New approaches to Fc receptor therapeutics
The implication is that IVIg is far from an optimized therapeutic. Thus, in addition to theoretical and practical concerns regarding safety, cost, and availability of this biologic, a better understanding of how the small IC component within IVIg exerts its therapeutic impact will drive development of an improved pharmaceutical product. Targeting FcRIIB directly by cross-linking FcRIIB-specific antibodies has been shown to be beneficial in the mouse model of ITP, and injection of small, preformed ICs is also protective (18). The current work provides another potential solution, namely injection of antibodies with specificities for serum proteins including albumin and transferrin, which provide FcRII-dependent protection (11). Monoclonal antibodies recognizing a single epitope form monomeric ICs, implying that clustering of FcRs by these small ICs is not required for their therapeutic effect.
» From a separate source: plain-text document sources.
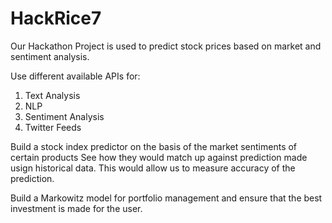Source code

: # HackRice7
Our Hackathon Project is used to predict stock prices based on market and sentiment analysis.

Use different available APIs for:
1. Text Analysis
2. NLP
3. Sentiment Analysis
4. Twitter Feeds


Build a stock index predictor on the basis of the market sentiments of certain products
See how they would match up against prediction made usign historical data.
This would allow us to measure accuracy of the prediction.

Build a Markowitz model for portfolio management and ensure that the best investment is made for the user.


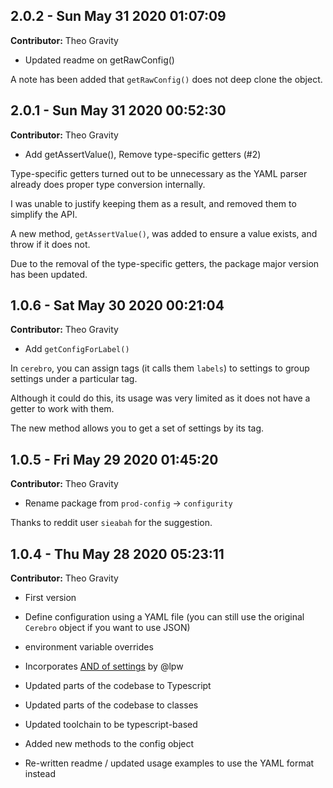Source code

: ## 2.0.2 - Sun May 31 2020 01:07:09

**Contributor:** Theo Gravity

- Updated readme on getRawConfig()

A note has been added that `getRawConfig()` does not deep clone the object.

## 2.0.1 - Sun May 31 2020 00:52:30

**Contributor:** Theo Gravity

- Add getAssertValue(), Remove type-specific getters (#2)

Type-specific getters turned out to be unnecessary as the YAML parser already does proper type conversion internally.

I was unable to justify keeping them as a result, and removed them to simplify the API.

A new method, `getAssertValue()`, was added to ensure a value exists, and throw if it does not.

Due to the removal of the type-specific getters, the package major version has been updated.

## 1.0.6 - Sat May 30 2020 00:21:04

**Contributor:** Theo Gravity

- Add `getConfigForLabel()`

In `cerebro`, you can assign tags (it calls them `labels`) to settings to group settings under a particular tag.

Although it could do this, its usage was very limited as it does not have a getter to work with them.

The new method allows you to get a set of settings by its tag.

## 1.0.5 - Fri May 29 2020 01:45:20

**Contributor:** Theo Gravity

- Rename package from `prod-config` -> `configurity`

Thanks to reddit user `sieabah` for the suggestion.

## 1.0.4 - Thu May 28 2020 05:23:11

**Contributor:** Theo Gravity

- First version

- Define configuration using a YAML file (you can still use the original `Cerebro` object if you want to use JSON)
- environment variable overrides
- Incorporates [AND of settings](https://github.com/yahoo/cerebro/pull/14) by @lpw
- Updated parts of the codebase to Typescript
- Updated parts of the codebase to classes
- Updated toolchain to be typescript-based
- Added new methods to the config object
- Re-written readme / updated usage examples to use the YAML format instead

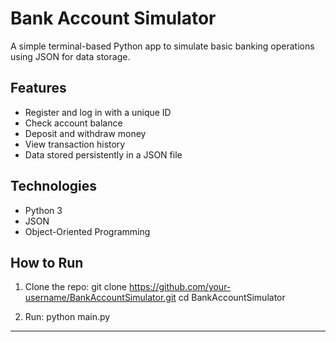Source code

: # Bank Account Simulator

A simple terminal-based Python app to simulate basic banking operations using JSON for data storage.

## Features

- Register and log in with a unique ID  
- Check account balance  
- Deposit and withdraw money  
- View transaction history  
- Data stored persistently in a JSON file

## Technologies

- Python 3  
- JSON  
- Object-Oriented Programming

## How to Run

1. Clone the repo:
git clone https://github.com/your-username/BankAccountSimulator.git
cd BankAccountSimulator
  
2. Run:
    python main.py
---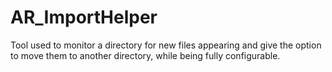 # AR_ImportHelper
Tool used to monitor a directory for new files appearing and give the option to move them to another directory, while being fully configurable.
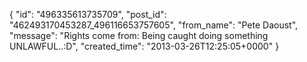  {
   "id": "496335613735709",
   "post_id": "462493170453287_496116653757605",
   "from_name": "Pete Daoust",
   "message": "Rights come from: Being caught doing something UNLAWFUL..:D",
   "created_time": "2013-03-26T12:25:05+0000"
 }
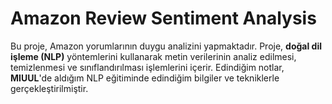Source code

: # Amazon Review Sentiment Analysis

Bu proje, Amazon yorumlarının duygu analizini yapmaktadır. Proje, **doğal dil işleme (NLP)** yöntemlerini kullanarak metin verilerinin analiz edilmesi, temizlenmesi ve sınıflandırılması işlemlerini içerir. Edindiğim notlar, **MIUUL**'de aldığım NLP eğitiminde edindiğim bilgiler ve tekniklerle gerçekleştirilmiştir.


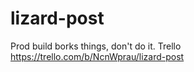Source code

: # lizard-post

Prod build borks things, don't do it.
Trello https://trello.com/b/NcnWprau/lizard-post
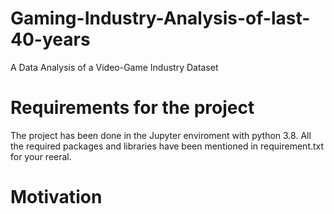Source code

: # Gaming-Industry-Analysis-of-last-40-years
A Data Analysis of a Video-Game Industry Dataset

# Requirements for the project
The project has been done in the Jupyter enviroment with python 3.8. All the required packages and libraries have been mentioned in requirement.txt for your reeral.

# Motivation


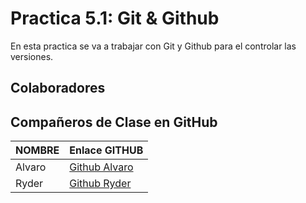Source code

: # Practica 5.1: Git & Github
En esta practica se va a trabajar con Git y Github para el controlar las versiones.

## Colaboradores
## Compañeros de Clase en GitHub

| NOMBRE                 | Enlace GITHUB                           |
|------------------------|-----------------------------------------|
| Alvaro                 | [Github Alvaro](https://github.com/usuario1) |
| Ryder                  | [Github Ryder](https://github.com/usuario2) |
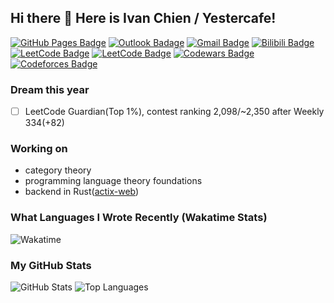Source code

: ## Hi there 👋 Here is Ivan Chien / Yestercafe!

[![GitHub Pages Badge](https://img.shields.io/badge/-GitHub%20Pages-222222?style=flat-square&logo=GitHub-Pages&logoColor=white&link=https://yescafe.github.io)](https://yescafe.github.io) [![Outlook Badage](https://img.shields.io/badge/-qyc027@outlook.com-0078d4?style=flat-square&logo=Microsoft%20outlook&logoColor=white&link=mailto:qyc027@outlook.com)](mailto:qyc027@outlook.com) [![Gmail Badge](https://img.shields.io/badge/-qyc027@gmail.com-c14438?style=flat-square&logo=Gmail&logoColor=white&link=mailto:qyc027@gmail.com)](mailto:qyc027@gmail.com) [![Bilibili Badge](https://img.shields.io/badge/-Yestercafe-00a1d6?style=flat-square&logo=Bilibili&logoColor=white&link=https://space.bilibili.com/25377351)](https://space.bilibili.com/25377351)  [![LeetCode Badge](https://img.shields.io/badge/-yescafe(CN)-f89f1b?style=flat-square&logo=leetcode&logoColor=white&link=https://leetcode.cn/u/Yescafe)](https://leetcode.cn/u/Yescafe) [![LeetCode Badge](https://img.shields.io/badge/-Yescafe-f89f1b?style=flat-square&logo=leetcode&logoColor=white&link=https://leetcode.com/Yescafe)](https://leetcode.com/Yescafe) [![Codewars Badge](https://img.shields.io/badge/-Yescafe-b1361e?style=flat-square&logo=codewars&logoColor=white&link=https://www.codewars.com/users/Yescafe)](https://www.codewars.com/users/Yescafe) [![Codeforces Badge](https://img.shields.io/badge/-Ivan_Chien-1f8acb?style=flat-square&logo=codeforces&logoColor=white&link=https://codeforces.com/profile/Ivan_Chien)](https://codeforces.com/profile/Ivan_Chien)

### Dream this year

- [ ] LeetCode Guardian(Top 1%), contest ranking 2,098/~2,350 after Weekly 334(+82)

### Working on

- category theory
- programming language theory foundations
- backend in Rust([actix-web](https://actix.rs/))

### What Languages I Wrote Recently (Wakatime Stats)

![Wakatime](https://github-readme-stats.vercel.app/api/wakatime?username=Yescafe&layout=compact&theme=rose_pine)

### My GitHub Stats

![GitHub Stats](https://github-readme-stats.vercel.app/api?username=Yescafe&show_icons=true&count_private=true&disable_animations=true&theme=rose_pine)
![Top Languages](https://github-readme-stats.vercel.app/api/top-langs/?username=Yescafe&layout=compact&langs_count=8&hide=jupyter+notebook,hcl,vim+script,assembly&theme=rose_pine)
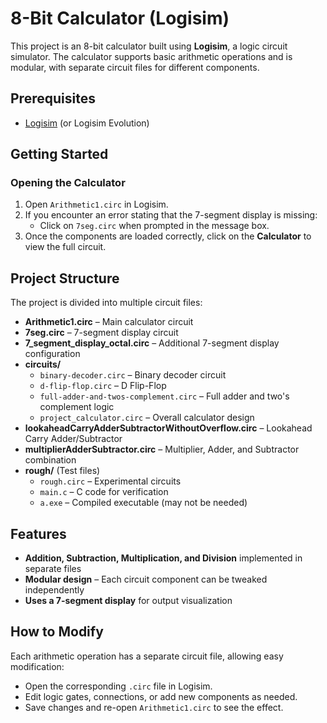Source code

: # 8-Bit Calculator (Logisim)

This project is an 8-bit calculator built using **Logisim**, a logic circuit simulator. The calculator supports basic arithmetic operations and is modular, with separate circuit files for different components.

## Prerequisites
- [Logisim](http://www.cburch.com/logisim/) (or Logisim Evolution)

## Getting Started
### Opening the Calculator
1. Open `Arithmetic1.circ` in Logisim.
2. If you encounter an error stating that the 7-segment display is missing:
   - Click on `7seg.circ` when prompted in the message box.
3. Once the components are loaded correctly, click on the **Calculator** to view the full circuit.

## Project Structure
The project is divided into multiple circuit files:

- **Arithmetic1.circ** – Main calculator circuit
- **7seg.circ** – 7-segment display circuit
- **7_segment_display_octal.circ** – Additional 7-segment display configuration
- **circuits/**
  - `binary-decoder.circ` – Binary decoder circuit
  - `d-flip-flop.circ` – D Flip-Flop
  - `full-adder-and-twos-complement.circ` – Full adder and two's complement logic
  - `project_calculator.circ` – Overall calculator design
- **lookaheadCarryAdderSubtractorWithoutOverflow.circ** – Lookahead Carry Adder/Subtractor
- **multiplierAdderSubtractor.circ** – Multiplier, Adder, and Subtractor combination
- **rough/** (Test files)
  - `rough.circ` – Experimental circuits
  - `main.c` – C code for verification
  - `a.exe` – Compiled executable (may not be needed)

## Features
- **Addition, Subtraction, Multiplication, and Division** implemented in separate files
- **Modular design** – Each circuit component can be tweaked independently
- **Uses a 7-segment display** for output visualization

## How to Modify
Each arithmetic operation has a separate circuit file, allowing easy modification:
- Open the corresponding `.circ` file in Logisim.
- Edit logic gates, connections, or add new components as needed.
- Save changes and re-open `Arithmetic1.circ` to see the effect.
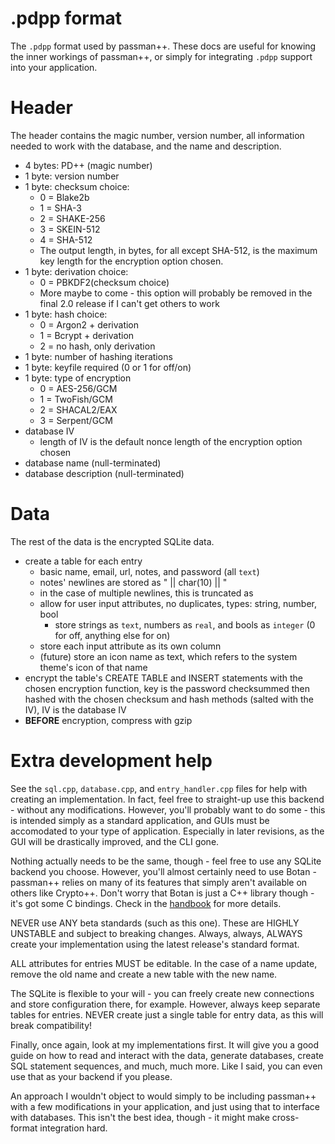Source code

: # .pdpp format
The  `.pdpp` format used by passman++. These docs are useful for knowing the inner workings of passman++, or simply for integrating `.pdpp` support into your application.

# Header
The header contains the magic number, version number, all information needed to work with the database, and the name and description.
- 4 bytes: PD++ (magic number)
- 1 byte: version number
- 1 byte: checksum choice:
  * 0 = Blake2b
  * 1 = SHA-3
  * 2 = SHAKE-256
  * 3 = SKEIN-512
  * 4 = SHA-512
  * The output length, in bytes, for all except SHA-512, is the maximum key length for the encryption option chosen.
- 1 byte: derivation choice:
  * 0 = PBKDF2(checksum choice)
  * More maybe to come - this option will probably be removed in the final 2.0 release if I can't get others to work
- 1 byte: hash choice:
  * 0 = Argon2 + derivation
  * 1 = Bcrypt + derivation
  * 2 = no hash, only derivation
- 1 byte: number of hashing iterations
- 1 byte: keyfile required (0 or 1 for off/on)
- 1 byte: type of encryption
  * 0 = AES-256/GCM
  * 1 = TwoFish/GCM
  * 2 = SHACAL2/EAX
  * 3 = Serpent/GCM
- database IV
  * length of IV is the default nonce length of the encryption option chosen
- database name (null-terminated)
- database description (null-terminated)

# Data
The rest of the data is the encrypted SQLite data.
- create a table for each entry
  * basic name, email, url, notes, and password (all `text`)
  * notes' newlines are stored as " || char(10) || "
  * in the case of multiple newlines, this is truncated as 
  * allow for user input attributes, no duplicates, types: string, number, bool
    - store strings as `text`, numbers as `real`, and bools as `integer` (0 for off, anything else for on)
  * store each input attribute as its own column
  * (future) store an icon name as text, which refers to the system theme's icon of that name
- encrypt the table's CREATE TABLE and INSERT statements with the chosen encryption function, key is the password checksummed then hashed with the chosen checksum and hash methods (salted with the IV), IV is the database IV
- **BEFORE** encryption, compress with gzip

# Extra development help
See the `sql.cpp`, `database.cpp`, and `entry_handler.cpp` files for help with creating an implementation. In fact, feel free to straight-up use this backend - without any modifications. However, you'll probably want to do some - this is intended simply as a standard application, and GUIs must be accomodated to your type of application. Especially in later revisions, as the GUI will be drastically improved, and the CLI gone.

Nothing actually needs to be the same, though - feel free to use any SQLite backend you choose. However, you'll almost certainly need to use Botan - passman++ relies on many of its features that simply aren't available on others like Crypto++. Don't worry that Botan is just a C++ library though - it's got some C bindings. Check in the [handbook](https://botan.randombit.net/handbook/api_ref/) for more details.

NEVER use ANY beta standards (such as this one). These are HIGHLY UNSTABLE and subject to breaking changes. Always, always, ALWAYS create your implementation using the latest release's standard format.

ALL attributes for entries MUST be editable. In the case of a name update, remove the old name and create a new table with the new name.

The SQLite is flexible to your will - you can freely create new connections and store configuration there, for example. However, always keep separate tables for entries. NEVER create just a single table for entry data, as this will break compatibility!

Finally, once again, look at my implementations first. It will give you a good guide on how to read and interact with the data, generate databases, create SQL statement sequences, and much, much more. Like I said, you can even use that as your backend if you please.

An approach I wouldn't object to would simply to be including passman++ with a few modifications in your application, and just using that to interface with databases. This isn't the best idea, though - it might make cross-format integration hard.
Even with polyclonal -albumin or -transferrin antibodies, the resultant ICs formed in vivo are still likely to be quite small, since the serum target proteins are present in such large molar excess. While this is an intriguing approach, an obvious concern is the potential for untoward IC-triggered hypersensitivity responses, which might complicate its clinical use.
Implications for other autoimmune states
Siragam et al. extend their observations beyond antibody-mediated thrombocytopenia in showing that both IVIg and its mimetic anti-murine albumin antibodies protect in the K/BxN serum–induced arthritis model (11). The clinical benefit of IVIg has been spotty in autoimmune conditions, such as rheumatoid arthritis (19-24), in which autoaggressive T cells are believed to be the culprits. Recent attention in these T cell–mediated diseases, however, has been redirected toward the role of humoral immunity in the activation of T cells (25). Further, deficiency of activating FcRs has been shown to be protective in classical T cell–mediated diseases, including arthritis (20-24) and experimental autoimmune encephalomyelitis (26-29), which suggests that FcR-based therapeutics might have as-yet-undiscovered clinical activity in T cell–mediated autoimmune conditions through regulatory effects on FcR-bearing antigen-presenting cells. Identifying the critical FcR mechanistic pathways hinted at by studies of IVIg may prove helpful in generating more effective pharmacologic agents and could widen the circle of patients possibly benefiting from FcR-targeted therapeutics. Thus, other autoantibody-driven diseases, beyond ITP, may prove treatable with a little of what ails you.